* Work instructions
In the data below, how many lines contain the word "link"? Answer with the number alone.

* Data extract
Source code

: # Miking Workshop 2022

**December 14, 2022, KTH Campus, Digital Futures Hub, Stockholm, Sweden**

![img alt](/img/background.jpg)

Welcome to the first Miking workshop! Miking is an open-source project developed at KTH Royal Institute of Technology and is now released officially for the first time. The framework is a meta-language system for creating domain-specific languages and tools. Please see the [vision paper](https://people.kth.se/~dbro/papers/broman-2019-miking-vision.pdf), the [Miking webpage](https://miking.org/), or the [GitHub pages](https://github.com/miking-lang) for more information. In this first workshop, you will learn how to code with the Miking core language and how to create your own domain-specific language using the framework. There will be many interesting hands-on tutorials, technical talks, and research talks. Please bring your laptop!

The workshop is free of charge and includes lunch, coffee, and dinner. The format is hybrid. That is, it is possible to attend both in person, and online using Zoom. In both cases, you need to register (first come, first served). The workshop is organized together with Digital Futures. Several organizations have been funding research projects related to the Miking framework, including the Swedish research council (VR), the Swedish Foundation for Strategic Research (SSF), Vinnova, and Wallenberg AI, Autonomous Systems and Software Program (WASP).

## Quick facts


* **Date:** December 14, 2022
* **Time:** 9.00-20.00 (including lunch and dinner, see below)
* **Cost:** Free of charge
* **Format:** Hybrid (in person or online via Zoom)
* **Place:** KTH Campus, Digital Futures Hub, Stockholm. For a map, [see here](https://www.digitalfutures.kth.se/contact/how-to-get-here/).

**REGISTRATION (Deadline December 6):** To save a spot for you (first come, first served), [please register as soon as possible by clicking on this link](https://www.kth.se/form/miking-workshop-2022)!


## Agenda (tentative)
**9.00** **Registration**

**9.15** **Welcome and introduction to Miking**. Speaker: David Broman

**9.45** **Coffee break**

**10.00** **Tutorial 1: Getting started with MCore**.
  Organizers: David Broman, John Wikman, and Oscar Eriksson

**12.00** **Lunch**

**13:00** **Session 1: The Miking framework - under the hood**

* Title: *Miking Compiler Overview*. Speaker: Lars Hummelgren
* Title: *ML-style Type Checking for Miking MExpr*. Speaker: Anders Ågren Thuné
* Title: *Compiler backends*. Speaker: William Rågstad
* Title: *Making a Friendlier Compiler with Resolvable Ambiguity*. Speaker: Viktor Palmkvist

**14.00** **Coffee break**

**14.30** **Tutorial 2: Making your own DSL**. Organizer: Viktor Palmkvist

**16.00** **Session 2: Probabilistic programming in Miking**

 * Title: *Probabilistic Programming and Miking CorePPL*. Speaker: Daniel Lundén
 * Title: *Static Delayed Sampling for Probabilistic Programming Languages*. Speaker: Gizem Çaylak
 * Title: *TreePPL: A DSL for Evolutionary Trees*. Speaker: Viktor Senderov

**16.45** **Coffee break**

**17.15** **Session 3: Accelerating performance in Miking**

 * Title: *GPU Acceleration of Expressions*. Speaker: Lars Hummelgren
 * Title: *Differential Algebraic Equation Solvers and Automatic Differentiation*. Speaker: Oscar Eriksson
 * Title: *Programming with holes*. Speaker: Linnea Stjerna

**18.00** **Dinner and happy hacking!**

--

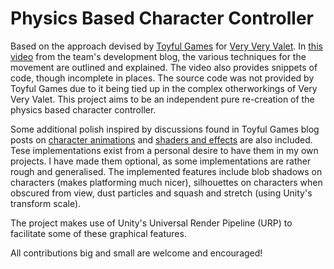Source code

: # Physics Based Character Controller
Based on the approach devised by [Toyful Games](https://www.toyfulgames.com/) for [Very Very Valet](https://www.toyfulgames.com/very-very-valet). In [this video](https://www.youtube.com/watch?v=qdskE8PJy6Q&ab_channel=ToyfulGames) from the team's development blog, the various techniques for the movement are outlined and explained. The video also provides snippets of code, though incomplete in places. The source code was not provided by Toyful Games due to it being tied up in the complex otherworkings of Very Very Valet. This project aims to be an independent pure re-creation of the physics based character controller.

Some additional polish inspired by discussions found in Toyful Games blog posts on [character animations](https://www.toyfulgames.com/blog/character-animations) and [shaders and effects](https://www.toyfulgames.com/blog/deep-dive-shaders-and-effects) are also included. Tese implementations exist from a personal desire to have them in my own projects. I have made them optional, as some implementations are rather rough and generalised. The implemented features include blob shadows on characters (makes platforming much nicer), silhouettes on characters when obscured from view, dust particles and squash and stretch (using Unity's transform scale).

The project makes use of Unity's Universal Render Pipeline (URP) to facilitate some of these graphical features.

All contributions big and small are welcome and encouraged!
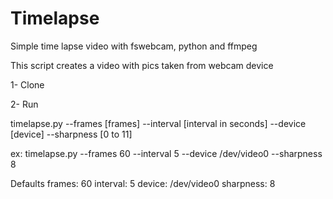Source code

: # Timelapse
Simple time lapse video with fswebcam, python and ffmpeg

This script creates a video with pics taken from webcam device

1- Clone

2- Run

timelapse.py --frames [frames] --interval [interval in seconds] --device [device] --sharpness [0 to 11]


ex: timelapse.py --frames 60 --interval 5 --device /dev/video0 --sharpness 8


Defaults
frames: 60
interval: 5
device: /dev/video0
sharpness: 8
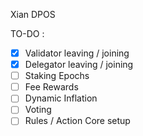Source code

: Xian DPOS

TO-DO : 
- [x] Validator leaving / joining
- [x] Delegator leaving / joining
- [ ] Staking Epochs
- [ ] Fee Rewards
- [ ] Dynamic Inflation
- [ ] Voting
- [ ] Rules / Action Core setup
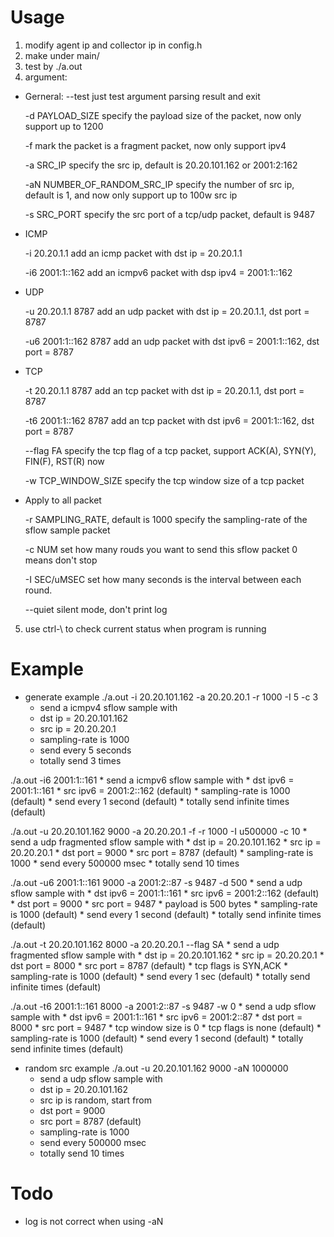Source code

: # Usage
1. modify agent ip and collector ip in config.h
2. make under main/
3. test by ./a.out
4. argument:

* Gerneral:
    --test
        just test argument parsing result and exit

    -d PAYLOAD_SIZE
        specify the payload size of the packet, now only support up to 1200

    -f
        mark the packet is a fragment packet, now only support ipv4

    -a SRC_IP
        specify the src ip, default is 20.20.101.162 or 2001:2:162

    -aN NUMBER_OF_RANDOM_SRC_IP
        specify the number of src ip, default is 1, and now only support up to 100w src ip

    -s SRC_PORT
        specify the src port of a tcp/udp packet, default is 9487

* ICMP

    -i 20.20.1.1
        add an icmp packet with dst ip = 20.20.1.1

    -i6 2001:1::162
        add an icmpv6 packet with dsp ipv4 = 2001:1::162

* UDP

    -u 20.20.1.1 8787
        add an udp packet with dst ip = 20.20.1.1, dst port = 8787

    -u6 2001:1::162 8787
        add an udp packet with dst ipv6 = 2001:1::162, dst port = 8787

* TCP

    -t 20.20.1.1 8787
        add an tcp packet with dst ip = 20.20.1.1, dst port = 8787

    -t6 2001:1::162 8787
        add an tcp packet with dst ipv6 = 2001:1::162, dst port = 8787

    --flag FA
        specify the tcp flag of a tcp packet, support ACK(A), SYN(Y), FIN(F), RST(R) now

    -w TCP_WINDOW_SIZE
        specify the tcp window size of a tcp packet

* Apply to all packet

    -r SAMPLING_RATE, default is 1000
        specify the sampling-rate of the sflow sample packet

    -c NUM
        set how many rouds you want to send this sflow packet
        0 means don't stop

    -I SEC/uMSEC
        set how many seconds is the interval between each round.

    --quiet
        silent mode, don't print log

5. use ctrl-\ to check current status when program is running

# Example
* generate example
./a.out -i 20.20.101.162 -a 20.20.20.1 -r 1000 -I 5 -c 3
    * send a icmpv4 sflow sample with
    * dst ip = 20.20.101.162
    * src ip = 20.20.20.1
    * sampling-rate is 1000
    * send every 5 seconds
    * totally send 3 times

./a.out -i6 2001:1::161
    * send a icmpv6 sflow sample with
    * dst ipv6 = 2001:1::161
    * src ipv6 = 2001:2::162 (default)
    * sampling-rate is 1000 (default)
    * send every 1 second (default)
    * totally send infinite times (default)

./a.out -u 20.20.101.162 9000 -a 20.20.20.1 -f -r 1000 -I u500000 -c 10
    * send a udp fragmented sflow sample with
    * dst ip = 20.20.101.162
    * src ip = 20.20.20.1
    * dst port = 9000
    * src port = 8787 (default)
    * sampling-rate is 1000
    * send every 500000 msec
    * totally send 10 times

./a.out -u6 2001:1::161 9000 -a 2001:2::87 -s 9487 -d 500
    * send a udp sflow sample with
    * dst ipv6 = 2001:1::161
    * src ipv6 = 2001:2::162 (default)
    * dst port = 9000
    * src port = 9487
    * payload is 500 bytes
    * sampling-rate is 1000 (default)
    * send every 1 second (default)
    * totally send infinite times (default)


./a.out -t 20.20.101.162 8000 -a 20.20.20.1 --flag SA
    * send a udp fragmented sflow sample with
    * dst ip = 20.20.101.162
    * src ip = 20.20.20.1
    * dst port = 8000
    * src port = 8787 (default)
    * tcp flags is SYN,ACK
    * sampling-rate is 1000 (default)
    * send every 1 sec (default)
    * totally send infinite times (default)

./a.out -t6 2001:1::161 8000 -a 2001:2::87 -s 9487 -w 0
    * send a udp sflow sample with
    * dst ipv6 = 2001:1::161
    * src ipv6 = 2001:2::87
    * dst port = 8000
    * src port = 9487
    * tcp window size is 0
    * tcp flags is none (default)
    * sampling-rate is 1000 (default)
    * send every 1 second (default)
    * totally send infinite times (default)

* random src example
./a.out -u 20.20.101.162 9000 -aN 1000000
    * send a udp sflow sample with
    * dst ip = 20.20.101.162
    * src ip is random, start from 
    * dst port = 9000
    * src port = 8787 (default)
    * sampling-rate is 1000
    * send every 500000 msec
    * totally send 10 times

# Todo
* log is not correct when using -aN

* * *

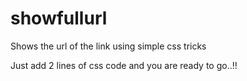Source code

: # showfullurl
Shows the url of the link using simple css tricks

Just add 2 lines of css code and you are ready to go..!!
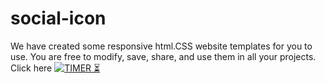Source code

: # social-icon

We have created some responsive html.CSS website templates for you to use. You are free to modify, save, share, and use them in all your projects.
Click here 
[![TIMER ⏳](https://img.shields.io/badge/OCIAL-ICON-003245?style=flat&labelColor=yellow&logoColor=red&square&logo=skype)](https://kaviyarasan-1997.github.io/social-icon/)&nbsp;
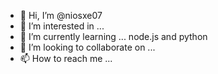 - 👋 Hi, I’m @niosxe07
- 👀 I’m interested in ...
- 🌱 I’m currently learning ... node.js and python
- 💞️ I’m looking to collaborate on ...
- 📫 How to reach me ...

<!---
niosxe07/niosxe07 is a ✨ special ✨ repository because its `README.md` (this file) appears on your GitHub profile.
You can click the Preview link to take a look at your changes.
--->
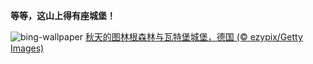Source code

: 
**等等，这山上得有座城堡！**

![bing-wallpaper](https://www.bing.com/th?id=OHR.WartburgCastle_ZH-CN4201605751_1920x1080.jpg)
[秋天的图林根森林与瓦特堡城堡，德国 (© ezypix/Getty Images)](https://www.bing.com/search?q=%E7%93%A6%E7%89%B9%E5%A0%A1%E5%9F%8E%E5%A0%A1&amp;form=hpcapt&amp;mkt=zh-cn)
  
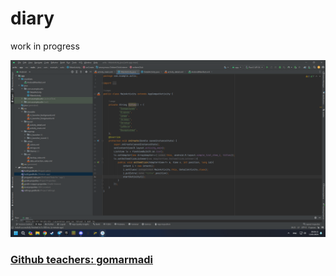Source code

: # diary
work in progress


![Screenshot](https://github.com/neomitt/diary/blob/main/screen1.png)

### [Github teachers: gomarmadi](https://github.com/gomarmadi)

* Exercise response
3